Speech by Mr Paolo Angelini, Deputy Governor of the Bank of Italy, at the conference "The New Frontiers of Digital Finance", organised by Commissione Nazionale per le Societa e la Borsa (Consob), Rome, 10 March 2023. 

The views expressed in this speech are those of the speaker and not the view of the BIS.

Central bank speech  | 
14 March 2023

Let me thank President Savona and Consob for inviting me today to talk about technological innovation in payments, securities clearing and settlement systems, i.e. the market infrastructure that is the backbone of our financial system.

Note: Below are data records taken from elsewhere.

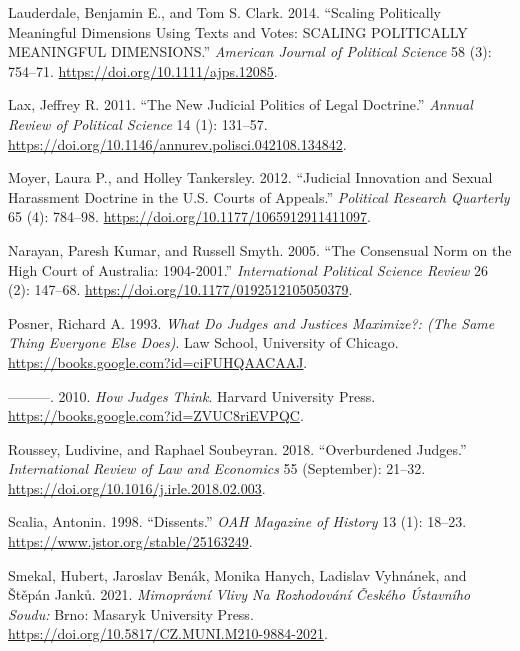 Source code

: \documentclass[
  11pt,
]{article}
\newlength{\cslhangindent}
\newenvironment{CSLReferences}[2] %
 {%
  \setlength{\parindent}{0pt}
  \ifodd #1 \everypar{\setlength{\hangindent}{\cslhangindent}}\ignorespaces\fi
  \ifnum #2 > 0
  \setlength{\parskip}{#2\baselineskip}
  \fi
 }%
 {}
\begin{document}
\begin{CSLReferences}{1}{0}
\leavevmode{}%
Lauderdale, Benjamin E., and Tom S. Clark. 2014. {``Scaling {Politically
Meaningful Dimensions Using Texts} and {Votes}: {SCALING POLITICALLY
MEANINGFUL DIMENSIONS}.''} \emph{American Journal of Political Science}
58 (3): 754--71. \url{https://doi.org/10.1111/ajps.12085}.

\leavevmode{}%
Lax, Jeffrey R. 2011. {``The {New Judicial Politics} of {Legal
Doctrine}.''} \emph{Annual Review of Political Science} 14 (1): 131--57.
\url{https://doi.org/10.1146/annurev.polisci.042108.134842}.

\leavevmode{}%
Moyer, Laura P., and Holley Tankersley. 2012. {``Judicial {Innovation}
and {Sexual Harassment Doctrine} in the {U}.{S}. {Courts} of
{Appeals}.''} \emph{Political Research Quarterly} 65 (4): 784--98.
\url{https://doi.org/10.1177/1065912911411097}.

\leavevmode{}%
Narayan, Paresh Kumar, and Russell Smyth. 2005. {``The {Consensual Norm}
on the {High Court} of {Australia}: 1904-2001.''} \emph{International
Political Science Review} 26 (2): 147--68.
\url{https://doi.org/10.1177/0192512105050379}.

\leavevmode{}%
Posner, Richard A. 1993. \emph{What {Do Judges} and {Justices
Maximize}?: (The {Same Thing Everyone Else Does})}. {Law School,
University of Chicago}. \url{https://books.google.com?id=ciFUHQAACAAJ}.

\leavevmode{}%
---------. 2010. \emph{How {Judges Think}}. {Harvard University Press}.
\url{https://books.google.com?id=ZVUC8riEVPQC}.

\leavevmode{}%
Roussey, Ludivine, and Raphael Soubeyran. 2018. {``Overburdened
Judges.''} \emph{International Review of Law and Economics} 55
(September): 21--32. \url{https://doi.org/10.1016/j.irle.2018.02.003}.

\leavevmode{}%
Scalia, Antonin. 1998. {``Dissents.''} \emph{OAH Magazine of History} 13
(1): 18--23. \url{https://www.jstor.org/stable/25163249}.

\leavevmode{}%
Smekal, Hubert, Jaroslav Benák, Monika Hanych, Ladislav Vyhnánek, and
Štěpán Janků. 2021. \emph{Mimoprávní Vlivy Na Rozhodování Českého
{Ústavního} Soudu:} {Brno}: {Masaryk University Press}.
\url{https://doi.org/10.5817/CZ.MUNI.M210-9884-2021}.


\end{CSLReferences}
\end{document}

1 "Traditional" digital innovation has been doing a lot for financial markets infrastructure

I would argue that this is probably the sector least affected, thus far, by the latest technological developments that inspire today's seminar. The adoption of digital technologies for financial market infrastructures started with the dematerialization of securities in the sixties. Trading on digital platforms began to replace trading floors (the "pits") in the eighties. In the nineties, real time gross settlement systems (RTGS) led to a revolution in wholesale payments worldwide, bringing added security to market transactions at affordable costs, thanks to their ability to effect a huge increase in efficiency (a rise in the velocity of circulation of central bank money). The next step was to eliminate counterparty risk in securities transactions via the adoption of delivery versus payment (DVP). The emergence of fast electronic communication networks allowed investors to use real-time data for algorithmic and high-frequency trading, which in Europe now account for about 70 per cent of all equity trades. Nowadays, reflecting a widespread dematerialization process, almost all financial assets are in digital form and traded through electronic platforms; all wholesale payments are initiated and settled online. For example, the European large value payment system, TARGET2, settles average daily transactions worth about 2.5 trillion euro, one sixth of the euro area's annual nominal GDP it can work jointly with TARGET2-Securities (T2S), allowing DVP of the cash and security legs of transactions.